Olugbenga Enitan Temitope Akinnagbe ( ; born 12 December 1978) is an American actor and writer, best known for his roles as Chris Partlow on the HBO series The Wire and as Larry Brown on the HBO series The Deuce.

Early life 
Akinnagbe was born in Washington, D.C., the son of Yoruba Nigerian parents, and was raised in Silver Spring, Maryland. He is the second oldest of six children, with one older sister and four younger brothers, and the first in his family to be born in the United States. He attended Colonel Zadok A. Magruder High School in Rockville, Maryland. He attended Bucknell University on a wrestling scholarship, and graduated in 2000 with a degree in Political Science and English. Akinnagbe's cousin is rapper Wale.

Career 
Akinnagbe played Ben Ellis in the episode "Contenders" on the TV series Numb3rs. In the summer of 2006, Akinnagbe performed the role of "Zim" in the NYC Fringe Festival's "Outstanding Play" award-winning production of Modern Missionary. In 2003, Akinnagbe auditioned for the role of Chris Partlow on the HBO series The Wire and starting in 2004 began a frequent recurring role. In 2008 during the show's fifth and final season, he was promoted to a series regular.

In 2007, Akinnagbe appeared in the film The Savages with Philip Seymour Hoffman, Laura Linney, and Philip Bosco.

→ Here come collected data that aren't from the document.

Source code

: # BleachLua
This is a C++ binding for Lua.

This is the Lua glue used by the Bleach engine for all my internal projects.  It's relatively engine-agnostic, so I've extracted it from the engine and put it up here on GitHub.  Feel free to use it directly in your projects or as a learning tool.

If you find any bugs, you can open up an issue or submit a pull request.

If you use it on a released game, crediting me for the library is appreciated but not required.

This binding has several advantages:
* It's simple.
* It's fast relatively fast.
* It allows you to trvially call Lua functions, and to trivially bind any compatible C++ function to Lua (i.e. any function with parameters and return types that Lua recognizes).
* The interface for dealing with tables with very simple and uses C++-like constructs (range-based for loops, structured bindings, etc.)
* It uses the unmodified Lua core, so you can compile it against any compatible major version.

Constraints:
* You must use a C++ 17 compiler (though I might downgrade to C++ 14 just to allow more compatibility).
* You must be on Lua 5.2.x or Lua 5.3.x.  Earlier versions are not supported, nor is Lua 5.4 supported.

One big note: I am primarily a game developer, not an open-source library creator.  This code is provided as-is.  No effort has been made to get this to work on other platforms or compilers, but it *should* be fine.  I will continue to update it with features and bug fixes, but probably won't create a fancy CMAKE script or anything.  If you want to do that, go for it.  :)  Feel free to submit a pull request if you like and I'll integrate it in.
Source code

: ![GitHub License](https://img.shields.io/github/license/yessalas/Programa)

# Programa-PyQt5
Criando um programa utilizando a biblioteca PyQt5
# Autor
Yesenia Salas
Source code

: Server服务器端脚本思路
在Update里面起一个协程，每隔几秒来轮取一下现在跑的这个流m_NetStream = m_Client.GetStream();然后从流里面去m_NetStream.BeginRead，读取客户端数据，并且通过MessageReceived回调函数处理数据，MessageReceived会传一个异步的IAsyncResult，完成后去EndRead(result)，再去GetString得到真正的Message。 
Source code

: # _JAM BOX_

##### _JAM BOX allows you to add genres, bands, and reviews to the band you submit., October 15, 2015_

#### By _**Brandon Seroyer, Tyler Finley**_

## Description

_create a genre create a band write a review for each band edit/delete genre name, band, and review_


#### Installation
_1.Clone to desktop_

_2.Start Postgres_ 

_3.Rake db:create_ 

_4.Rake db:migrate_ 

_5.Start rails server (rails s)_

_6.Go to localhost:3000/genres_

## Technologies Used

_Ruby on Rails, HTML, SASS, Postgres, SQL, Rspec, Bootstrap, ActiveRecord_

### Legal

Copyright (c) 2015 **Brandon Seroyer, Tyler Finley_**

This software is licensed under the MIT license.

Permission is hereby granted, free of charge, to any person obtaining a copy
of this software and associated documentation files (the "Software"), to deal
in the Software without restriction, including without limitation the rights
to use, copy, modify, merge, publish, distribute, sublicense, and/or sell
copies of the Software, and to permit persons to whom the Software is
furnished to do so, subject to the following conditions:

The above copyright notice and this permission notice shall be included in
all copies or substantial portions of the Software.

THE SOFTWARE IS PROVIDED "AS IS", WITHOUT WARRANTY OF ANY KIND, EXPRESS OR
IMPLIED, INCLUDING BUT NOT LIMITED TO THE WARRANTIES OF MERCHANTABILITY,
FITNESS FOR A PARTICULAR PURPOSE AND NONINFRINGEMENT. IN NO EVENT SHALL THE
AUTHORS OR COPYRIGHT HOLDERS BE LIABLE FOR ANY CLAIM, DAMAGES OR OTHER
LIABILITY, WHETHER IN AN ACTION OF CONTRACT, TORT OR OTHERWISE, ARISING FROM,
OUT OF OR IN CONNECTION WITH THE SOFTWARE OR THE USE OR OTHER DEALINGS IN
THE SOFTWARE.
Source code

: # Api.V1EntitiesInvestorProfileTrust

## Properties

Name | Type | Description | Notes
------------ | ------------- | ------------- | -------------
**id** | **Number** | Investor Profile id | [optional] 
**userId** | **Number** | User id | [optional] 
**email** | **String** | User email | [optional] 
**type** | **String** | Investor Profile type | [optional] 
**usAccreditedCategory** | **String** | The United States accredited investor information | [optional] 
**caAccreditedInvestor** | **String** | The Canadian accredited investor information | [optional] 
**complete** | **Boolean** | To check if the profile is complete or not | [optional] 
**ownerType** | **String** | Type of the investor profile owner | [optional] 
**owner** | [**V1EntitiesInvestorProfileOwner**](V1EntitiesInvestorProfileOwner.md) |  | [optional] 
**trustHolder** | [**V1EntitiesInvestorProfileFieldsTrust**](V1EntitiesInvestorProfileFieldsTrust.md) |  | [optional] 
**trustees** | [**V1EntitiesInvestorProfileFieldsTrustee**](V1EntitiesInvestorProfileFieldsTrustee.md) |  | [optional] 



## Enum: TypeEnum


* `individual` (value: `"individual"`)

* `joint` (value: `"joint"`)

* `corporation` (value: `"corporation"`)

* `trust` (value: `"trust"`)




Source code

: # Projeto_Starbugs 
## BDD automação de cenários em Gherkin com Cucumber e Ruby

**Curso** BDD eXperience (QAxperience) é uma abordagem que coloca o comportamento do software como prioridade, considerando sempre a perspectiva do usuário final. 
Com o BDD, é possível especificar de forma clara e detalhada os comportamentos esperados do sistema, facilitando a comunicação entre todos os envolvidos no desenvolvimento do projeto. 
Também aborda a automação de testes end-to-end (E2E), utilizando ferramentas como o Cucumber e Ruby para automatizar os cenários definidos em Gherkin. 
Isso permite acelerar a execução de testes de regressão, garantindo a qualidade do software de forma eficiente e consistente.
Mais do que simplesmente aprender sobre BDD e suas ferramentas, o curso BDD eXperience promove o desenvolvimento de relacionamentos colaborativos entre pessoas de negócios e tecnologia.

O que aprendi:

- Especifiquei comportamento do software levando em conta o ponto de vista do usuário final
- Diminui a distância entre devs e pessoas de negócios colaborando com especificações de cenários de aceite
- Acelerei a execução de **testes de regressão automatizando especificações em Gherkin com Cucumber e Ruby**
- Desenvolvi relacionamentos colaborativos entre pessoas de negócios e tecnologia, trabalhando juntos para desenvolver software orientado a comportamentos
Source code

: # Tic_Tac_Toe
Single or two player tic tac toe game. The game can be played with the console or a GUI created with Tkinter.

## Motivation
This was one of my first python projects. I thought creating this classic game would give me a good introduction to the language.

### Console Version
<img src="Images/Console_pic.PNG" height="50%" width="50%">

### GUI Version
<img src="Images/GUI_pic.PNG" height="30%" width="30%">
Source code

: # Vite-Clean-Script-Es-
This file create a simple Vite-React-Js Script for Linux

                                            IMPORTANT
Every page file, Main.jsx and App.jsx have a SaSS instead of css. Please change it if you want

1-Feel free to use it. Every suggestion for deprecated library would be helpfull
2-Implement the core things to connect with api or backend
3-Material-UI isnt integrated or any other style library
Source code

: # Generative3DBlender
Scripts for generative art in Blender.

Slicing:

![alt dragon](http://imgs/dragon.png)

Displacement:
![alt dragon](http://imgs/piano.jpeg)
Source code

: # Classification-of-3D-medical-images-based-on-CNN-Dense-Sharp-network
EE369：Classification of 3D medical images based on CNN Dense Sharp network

He appeared in the remake of The Taking of Pelham One Two Three, which was released by Sony in June 2009. Akinnagbe made a guest appearance on a season 10 Law & Order: Special Victims Unit episode entitled "Hell" as Elijah Okello, a former Ugandan child soldier living in New York, facing deportation. Akinnagbe's former The Wire castmate Robert Wisdom also appeared in that episode as Father Theo Burdett. In 2010 in Seattle, Washington Akinnagbe starred in the world premiere play The Thin Place at The Intiman Theatre. 

He was in the movie Lottery Ticket and appeared on The Good Wife as Pastor Isiah Easton. His former co-star from The Wire, Frankie Faison, portrayed his father on The Good Wife in several episodes. He also appeared as Kelly Slater, a nurse in the third season of the Showtime series Nurse Jackie. 

He starred in leading roles in two independent films, as Jack in Home, directed by Jono Oliver, and as James in Big Words, directed by Neil Drumming. He appeared as a drug lord in the USA series Graceland and starred as Tom in The Following. He also starred as CIA Agent Erik Ritter in 24: Live Another Day. In October 2016 he began shooting the feature film Starbright.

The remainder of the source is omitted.